However, with respect to the first of those issues, I find fascinating the British idea of "virtual representation," which meant that so long as Parliament was a mixed deliberative body of persons that represented a variety of interests and opinions, then representation was real and valid even though citizens could not vote for members of Parliament. The slogan "No taxation without representation" came up against this doctrine. Edmund Burke, who believed in the principle of "virtual representation" in other contexts, denied that it applied to the American colonies; he cited their distance, the size of their populations, and his trust in their own legislatures to take action on taxation necessary for the well-being of the empire. (In this bicentennial year would it not be appropriate to take note of our debt to the British statesmen who were on our side, among them Burke; Charles James Fox and Lord Chatham?) It is interesting that the British poor did not overcome the discriminatory effects of the idea of "virtual representation" until the third reform act in 1884.

Hannah Arendt, in her illuminating book On Revolution (Viking, 1965), exalts the American Revolution as the most successful one and traces that success to the fact that "it occurred in a country that knew nothing of mass poverty and among a people who had a widespread experience of self-government;" She says that one of the blessings in the American situation was that the revolution grew out of a conflict with a limited monarchy, for "the more absolute the ruler, the more absolute the revolution will be which replaces him."

Our revolution’s marks of success are that it was not accompanied or followed by systematic official terror and that out of it came an extraordinary achievement in nation-building and in the establishment of a new constitutional government. Regarding the first of these, opponents were harassed and many fled the country, often to the advantage of Canada, but we have good reason to rejoice that there were no mass executions and no organized persecutions of revolutionary factions.
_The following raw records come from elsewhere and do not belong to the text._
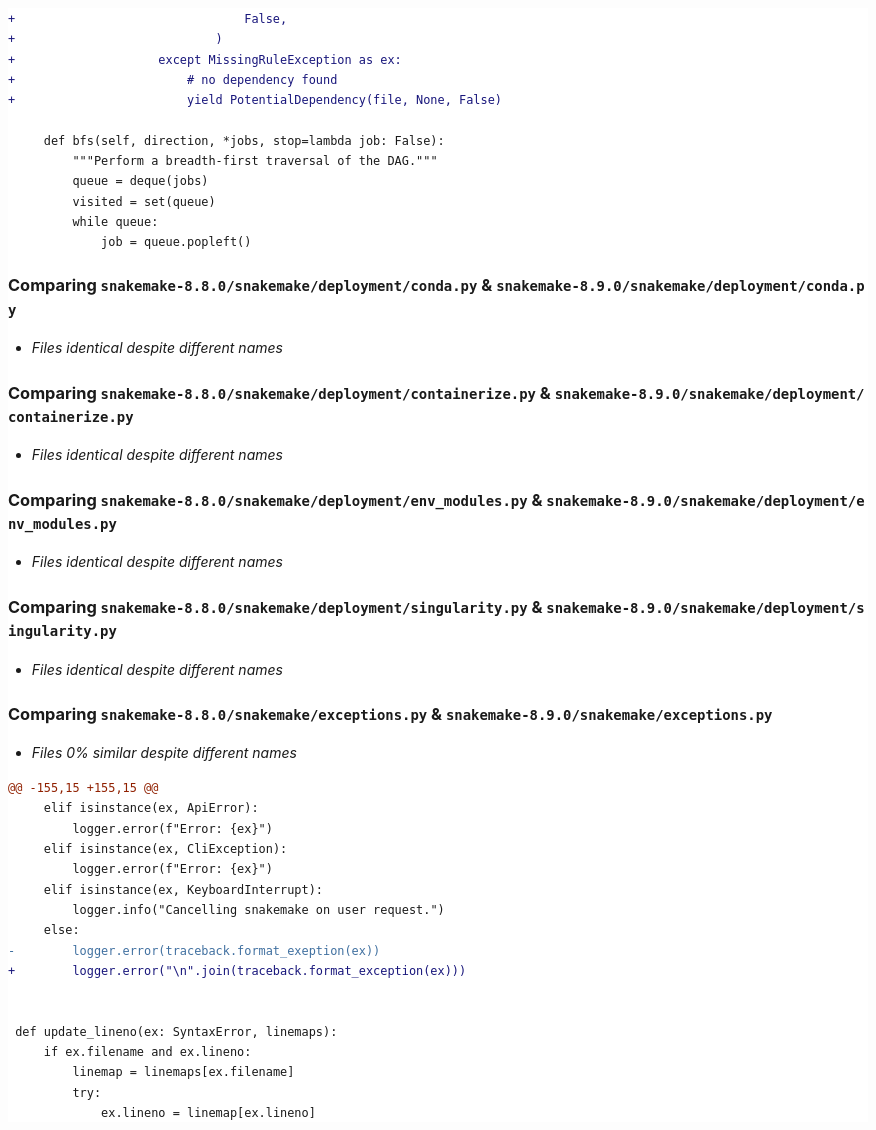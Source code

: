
 ```diff
+                                False,
+                            )
+                    except MissingRuleException as ex:
+                        # no dependency found
+                        yield PotentialDependency(file, None, False)
 
     def bfs(self, direction, *jobs, stop=lambda job: False):
         """Perform a breadth-first traversal of the DAG."""
         queue = deque(jobs)
         visited = set(queue)
         while queue:
             job = queue.popleft()
```

### Comparing `snakemake-8.8.0/snakemake/deployment/conda.py` & `snakemake-8.9.0/snakemake/deployment/conda.py`

 * *Files identical despite different names*

### Comparing `snakemake-8.8.0/snakemake/deployment/containerize.py` & `snakemake-8.9.0/snakemake/deployment/containerize.py`

 * *Files identical despite different names*

### Comparing `snakemake-8.8.0/snakemake/deployment/env_modules.py` & `snakemake-8.9.0/snakemake/deployment/env_modules.py`

 * *Files identical despite different names*

### Comparing `snakemake-8.8.0/snakemake/deployment/singularity.py` & `snakemake-8.9.0/snakemake/deployment/singularity.py`

 * *Files identical despite different names*

### Comparing `snakemake-8.8.0/snakemake/exceptions.py` & `snakemake-8.9.0/snakemake/exceptions.py`

 * *Files 0% similar despite different names*

```diff
@@ -155,15 +155,15 @@
     elif isinstance(ex, ApiError):
         logger.error(f"Error: {ex}")
     elif isinstance(ex, CliException):
         logger.error(f"Error: {ex}")
     elif isinstance(ex, KeyboardInterrupt):
         logger.info("Cancelling snakemake on user request.")
     else:
-        logger.error(traceback.format_exeption(ex))
+        logger.error("\n".join(traceback.format_exception(ex)))
 
 
 def update_lineno(ex: SyntaxError, linemaps):
     if ex.filename and ex.lineno:
         linemap = linemaps[ex.filename]
         try:
             ex.lineno = linemap[ex.lineno]
```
As for the second, Alexander Hamilton put the matter very well in the first of The Federalist Papers: "It has been frequently remarked that it seems to have been reserved for the people of this country, by their conduct and example to decide the important question, whether societies of men are really capable or not of establishing good government from reflection and choice, or whether they are forever destined to depend for their political constitutions on accident and force." We have every reason to celebrate this achievement.

III

Part of the explanation of our present counterrevolutionary stance and of our tendency to deliver self-righteous official lectures to most of humanity is that our revolution did not prepare us to understand these recent revolutions. Suffering from desperate poverty and oppressive social inequalities, and lacking the advantage of going against "limited monarchies," they had to be social revolutions. Ours was really the fulfillment of two previous revolutions in British history: the Puritan revolt and that of 1688, which salvaged some of the former’s gains from the effects of the Stuart restoration. Furthermore, revolutions of our time generally have not had the advantage of the opposition’s being located 3,000 miles away and being without much counterrevolutionary zeal.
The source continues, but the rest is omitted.